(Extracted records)
══════════════════════════════

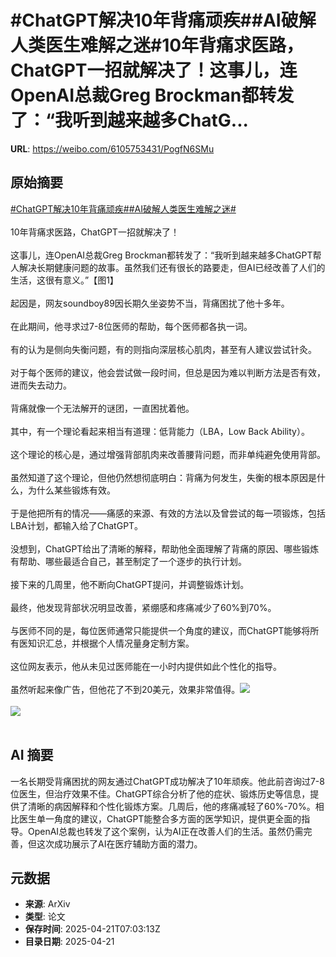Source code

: # #ChatGPT解决10年背痛顽疾##AI破解人类医生难解之迷#10年背痛求医路，ChatGPT一招就解决了！这事儿，连OpenAI总裁Greg Brockman都转发了：“我听到越来越多ChatG...

**URL**: https://weibo.com/6105753431/PogfN6SMu

## 原始摘要

<a href="https://m.weibo.cn/search?containerid=231522type%3D1%26t%3D10%26q%3D%23ChatGPT%E8%A7%A3%E5%86%B310%E5%B9%B4%E8%83%8C%E7%97%9B%E9%A1%BD%E7%96%BE%23&amp;extparam=%23ChatGPT%E8%A7%A3%E5%86%B310%E5%B9%B4%E8%83%8C%E7%97%9B%E9%A1%BD%E7%96%BE%23" data-hide=""><span class="surl-text">#ChatGPT解决10年背痛顽疾#</span></a><a href="https://m.weibo.cn/search?containerid=231522type%3D1%26t%3D10%26q%3D%23AI%E7%A0%B4%E8%A7%A3%E4%BA%BA%E7%B1%BB%E5%8C%BB%E7%94%9F%E9%9A%BE%E8%A7%A3%E4%B9%8B%E8%BF%B7%23&amp;extparam=%23AI%E7%A0%B4%E8%A7%A3%E4%BA%BA%E7%B1%BB%E5%8C%BB%E7%94%9F%E9%9A%BE%E8%A7%A3%E4%B9%8B%E8%BF%B7%23" data-hide=""><span class="surl-text">#AI破解人类医生难解之迷#</span></a><br><br>10年背痛求医路，ChatGPT一招就解决了！<br><br>这事儿，连OpenAI总裁Greg Brockman都转发了：“我听到越来越多ChatGPT帮人解决长期健康问题的故事。虽然我们还有很长的路要走，但AI已经改善了人们的生活，这很有意义。”【图1】<br><br>起因是，网友soundboy89因长期久坐姿势不当，背痛困扰了他十多年。<br><br>在此期间，他寻求过7-8位医师的帮助，每个医师都各执一词。<br><br>有的认为是侧向失衡问题，有的则指向深层核心肌肉，甚至有人建议尝试针灸。<br><br>对于每个医师的建议，他会尝试做一段时间，但总是因为难以判断方法是否有效，进而失去动力。<br><br>背痛就像一个无法解开的谜团，一直困扰着他。<br><br>其中，有一个理论看起来相当有道理：低背能力（LBA，Low Back Ability）。<br><br>这个理论的核心是，通过增强背部肌肉来改善腰背问题，而非单纯避免使用背部。<br><br>虽然知道了这个理论，但他仍然想彻底明白：背痛为何发生，失衡的根本原因是什么，为什么某些锻炼有效。<br><br>于是他把所有的情况——痛感的来源、有效的方法以及曾尝试的每一项锻炼，包括LBA计划，都输入给了ChatGPT。<br><br>没想到，ChatGPT给出了清晰的解释，帮助他全面理解了背痛的原因、哪些锻炼有帮助、哪些最适合自己，甚至制定了一个逐步的执行计划。<br><br>接下来的几周里，他不断向ChatGPT提问，并调整锻炼计划。<br><br>最终，他发现背部状况明显改善，紧绷感和疼痛减少了60%到70%。<br><br>与医师不同的是，每位医师通常只能提供一个角度的建议，而ChatGPT能够将所有医知识汇总，并根据个人情况量身定制方案。<br><br>这位网友表示，他从未见过医师能在一小时内提供如此个性化的指导。<br><br>虽然听起来像广告，但他花了不到20美元，效果非常值得。<img style="" src="https://tvax4.sinaimg.cn/large/006Fd7o3gy1i0o8yle2ctj314w0jyjyy.jpg" referrerpolicy="no-referrer"><br><br><img style="" src="https://tvax3.sinaimg.cn/large/006Fd7o3gy1i0o8yodtpej315k186ar9.jpg" referrerpolicy="no-referrer"><br><br>

## AI 摘要

一名长期受背痛困扰的网友通过ChatGPT成功解决了10年顽疾。他此前咨询过7-8位医生，但治疗效果不佳。ChatGPT综合分析了他的症状、锻炼历史等信息，提供了清晰的病因解释和个性化锻炼方案。几周后，他的疼痛减轻了60%-70%。相比医生单一角度的建议，ChatGPT能整合多方面的医学知识，提供更全面的指导。OpenAI总裁也转发了这个案例，认为AI正在改善人们的生活。虽然仍需完善，但这次成功展示了AI在医疗辅助方面的潜力。

## 元数据

- **来源**: ArXiv
- **类型**: 论文
- **保存时间**: 2025-04-21T07:03:13Z
- **目录日期**: 2025-04-21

══════════════════════════════

• **Your assignment**
Which lines in the entries above contain "AI破解人类医生难解之迷"? Pull each of them out.

• **Answer area**
: # #ChatGPT解决10年背痛顽疾##AI破解人类医生难解之迷#10年背痛求医路，ChatGPT一招就解决了！这事儿，连OpenAI总裁Greg Brockman都转发了：“我听到越来越多ChatG...
<a href="https://m.weibo.cn/search?containerid=231522type%3D1%26t%3D10%26q%3D%23ChatGPT%E8%A7%A3%E5%86%B310%E5%B9%B4%E8%83%8C%E7%97%9B%E9%A1%BD%E7%96%BE%23&amp;extparam=%23ChatGPT%E8%A7%A3%E5%86%B310%E5%B9%B4%E8%83%8C%E7%97%9B%E9%A1%BD%E7%96%BE%23" data-hide=""><span class="surl-text">#ChatGPT解决10年背痛顽疾#</span></a><a href="https://m.weibo.cn/search?containerid=231522type%3D1%26t%3D10%26q%3D%23AI%E7%A0%B4%E8%A7%A3%E4%BA%BA%E7%B1%BB%E5%8C%BB%E7%94%9F%E9%9A%BE%E8%A7%A3%E4%B9%8B%E8%BF%B7%23&amp;extparam=%23AI%E7%A0%B4%E8%A7%A3%E4%BA%BA%E7%B1%BB%E5%8C%BB%E7%94%9F%E9%9A%BE%E8%A7%A3%E4%B9%8B%E8%BF%B7%23" data-hide=""><span class="surl-text">#AI破解人类医生难解之迷#</span></a><br><br>10年背痛求医路，ChatGPT一招就解决了！<br><br>这事儿，连OpenAI总裁Greg Brockman都转发了：“我听到越来越多ChatGPT帮人解决长期健康问题的故事。虽然我们还有很长的路要走，但AI已经改善了人们的生活，这很有意义。”【图1】<br><br>起因是，网友soundboy89因长期久坐姿势不当，背痛困扰了他十多年。<br><br>在此期间，他寻求过7-8位医师的帮助，每个医师都各执一词。<br><br>有的认为是侧向失衡问题，有的则指向深层核心肌肉，甚至有人建议尝试针灸。<br><br>对于每个医师的建议，他会尝试做一段时间，但总是因为难以判断方法是否有效，进而失去动力。<br><br>背痛就像一个无法解开的谜团，一直困扰着他。<br><br>其中，有一个理论看起来相当有道理：低背能力（LBA，Low Back Ability）。<br><br>这个理论的核心是，通过增强背部肌肉来改善腰背问题，而非单纯避免使用背部。<br><br>虽然知道了这个理论，但他仍然想彻底明白：背痛为何发生，失衡的根本原因是什么，为什么某些锻炼有效。<br><br>于是他把所有的情况——痛感的来源、有效的方法以及曾尝试的每一项锻炼，包括LBA计划，都输入给了ChatGPT。<br><br>没想到，ChatGPT给出了清晰的解释，帮助他全面理解了背痛的原因、哪些锻炼有帮助、哪些最适合自己，甚至制定了一个逐步的执行计划。<br><br>接下来的几周里，他不断向ChatGPT提问，并调整锻炼计划。<br><br>最终，他发现背部状况明显改善，紧绷感和疼痛减少了60%到70%。<br><br>与医师不同的是，每位医师通常只能提供一个角度的建议，而ChatGPT能够将所有医知识汇总，并根据个人情况量身定制方案。<br><br>这位网友表示，他从未见过医师能在一小时内提供如此个性化的指导。<br><br>虽然听起来像广告，但他花了不到20美元，效果非常值得。<img style="" src="https://tvax4.sinaimg.cn/large/006Fd7o3gy1i0o8yle2ctj314w0jyjyy.jpg" referrerpolicy="no-referrer"><br><br><img style="" src="https://tvax3.sinaimg.cn/large/006Fd7o3gy1i0o8yodtpej315k186ar9.jpg" referrerpolicy="no-referrer"><br><br>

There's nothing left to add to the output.